Abstract

Prevalences of human herpesvirus-8 (HHV-8) infection and diabetes mellitus are very common in certain parts of Africa, containing iron-rich soils. We hypothesized that some genetic factors could have a link with susceptibility to HHV-8 infection. We focused on ferroportin Q248H mutation (rs11568350), transferrin (TF) polymorphism and fructosamine-3 kinase (FN3K) 900C/G polymorphism (rs1056534). The study population consisted of 210 type 2 diabetic adults and 125 healthy controls recruited in Bukavu (South Kivu). In the whole study population (diabetics+healthy controls), ferroportin Q248H mutation was detected in 47 subjects (14.0%) with 43 heterozygotes and 4 homozygotes. TF phenotype frequencies were 88.1% (CC), 10.4% (CD) and 1.5% (BC). Genotype frequencies of FN3K 900C/G polymorphism were respectively 9,3% (CC), 43.3% (GC) and 47.4% (GG). Prevalence of HHV8-infection in the study population was 77.3%. HHV-8 infection rate and HHV-8 IgG antibody titer were significantly higher in diabetics then in controls (p<0.0001).

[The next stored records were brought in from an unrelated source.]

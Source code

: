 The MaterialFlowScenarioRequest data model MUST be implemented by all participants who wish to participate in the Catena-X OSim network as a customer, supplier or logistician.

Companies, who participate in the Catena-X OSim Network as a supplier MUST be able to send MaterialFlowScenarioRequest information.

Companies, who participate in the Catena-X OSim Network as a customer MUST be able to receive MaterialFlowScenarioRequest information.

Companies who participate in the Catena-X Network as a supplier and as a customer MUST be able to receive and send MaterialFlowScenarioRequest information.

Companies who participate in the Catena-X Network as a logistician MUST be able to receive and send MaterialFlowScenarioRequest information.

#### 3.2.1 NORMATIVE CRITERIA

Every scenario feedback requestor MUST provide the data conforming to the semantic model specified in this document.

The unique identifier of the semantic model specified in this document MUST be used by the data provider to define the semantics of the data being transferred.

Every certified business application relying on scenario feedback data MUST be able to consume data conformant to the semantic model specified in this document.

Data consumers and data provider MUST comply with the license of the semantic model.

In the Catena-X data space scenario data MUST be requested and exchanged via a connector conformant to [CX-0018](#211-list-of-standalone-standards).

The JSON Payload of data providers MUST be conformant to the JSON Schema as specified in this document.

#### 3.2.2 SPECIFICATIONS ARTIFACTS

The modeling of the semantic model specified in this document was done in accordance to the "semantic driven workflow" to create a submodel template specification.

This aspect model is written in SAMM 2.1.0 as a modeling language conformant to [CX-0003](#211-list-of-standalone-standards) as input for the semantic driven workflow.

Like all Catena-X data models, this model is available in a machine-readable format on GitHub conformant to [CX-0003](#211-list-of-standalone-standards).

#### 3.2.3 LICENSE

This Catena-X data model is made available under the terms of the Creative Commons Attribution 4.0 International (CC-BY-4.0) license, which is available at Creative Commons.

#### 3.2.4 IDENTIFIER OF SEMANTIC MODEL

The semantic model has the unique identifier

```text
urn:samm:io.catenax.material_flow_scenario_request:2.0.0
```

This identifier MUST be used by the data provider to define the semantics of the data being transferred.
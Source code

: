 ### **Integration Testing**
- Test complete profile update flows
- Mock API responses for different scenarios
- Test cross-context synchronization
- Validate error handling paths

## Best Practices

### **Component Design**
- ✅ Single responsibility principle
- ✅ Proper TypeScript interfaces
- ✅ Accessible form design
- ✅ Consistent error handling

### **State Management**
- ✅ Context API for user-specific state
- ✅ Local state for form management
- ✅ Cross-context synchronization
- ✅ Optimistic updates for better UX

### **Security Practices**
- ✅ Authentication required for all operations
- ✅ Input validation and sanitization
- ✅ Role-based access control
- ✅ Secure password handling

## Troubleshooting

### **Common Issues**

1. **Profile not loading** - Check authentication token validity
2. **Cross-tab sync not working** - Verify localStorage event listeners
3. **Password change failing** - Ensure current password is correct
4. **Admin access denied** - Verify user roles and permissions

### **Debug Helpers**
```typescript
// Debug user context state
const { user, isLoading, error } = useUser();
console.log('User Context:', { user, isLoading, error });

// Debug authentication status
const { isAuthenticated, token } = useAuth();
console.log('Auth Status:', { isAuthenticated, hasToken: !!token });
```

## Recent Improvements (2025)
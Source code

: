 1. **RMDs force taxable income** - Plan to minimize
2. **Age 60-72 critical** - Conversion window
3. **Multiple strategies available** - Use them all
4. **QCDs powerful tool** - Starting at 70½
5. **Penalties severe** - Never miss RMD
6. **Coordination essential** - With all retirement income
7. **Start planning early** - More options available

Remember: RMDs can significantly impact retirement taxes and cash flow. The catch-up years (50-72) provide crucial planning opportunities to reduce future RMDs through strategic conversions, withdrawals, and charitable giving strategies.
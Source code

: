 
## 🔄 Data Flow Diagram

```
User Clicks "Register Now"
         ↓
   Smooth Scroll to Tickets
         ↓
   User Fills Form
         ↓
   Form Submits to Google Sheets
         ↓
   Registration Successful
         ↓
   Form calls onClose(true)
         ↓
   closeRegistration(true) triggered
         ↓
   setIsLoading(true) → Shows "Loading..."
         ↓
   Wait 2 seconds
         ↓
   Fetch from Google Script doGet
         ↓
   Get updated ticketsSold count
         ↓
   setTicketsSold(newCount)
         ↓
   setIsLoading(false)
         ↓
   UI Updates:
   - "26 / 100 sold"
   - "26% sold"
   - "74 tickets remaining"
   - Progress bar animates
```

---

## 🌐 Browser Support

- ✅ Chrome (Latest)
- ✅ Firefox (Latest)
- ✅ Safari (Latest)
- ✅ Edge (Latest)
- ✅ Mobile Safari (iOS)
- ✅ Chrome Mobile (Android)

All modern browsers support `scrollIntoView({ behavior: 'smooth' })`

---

Significant differences were observed in HHV-8 infection rate and in HHV-8 IgG antibody titer according to FN3K rs1056534 (p<0.05 and p<0.05, respectively) and TF polymorphism (p<0.05 and p=0.005, respectively). No significant differences in HHV-8 infection rate and in HHV-8 IgG antibody titer were observed in the ferroportin Q248H mutation carriers (rs11568350) in comparison with ferroportin wild type. In a multiple regression analysis, FN3K rs1056534, TF polymorphism and presence of diabetes mellitus were predictors for HHV-8 infection. In contrast to these findings, ferroportin Q248H mutation (rs11568350) did not influence the susceptibility for an HHV-8 infection in sub-Saharan Africans.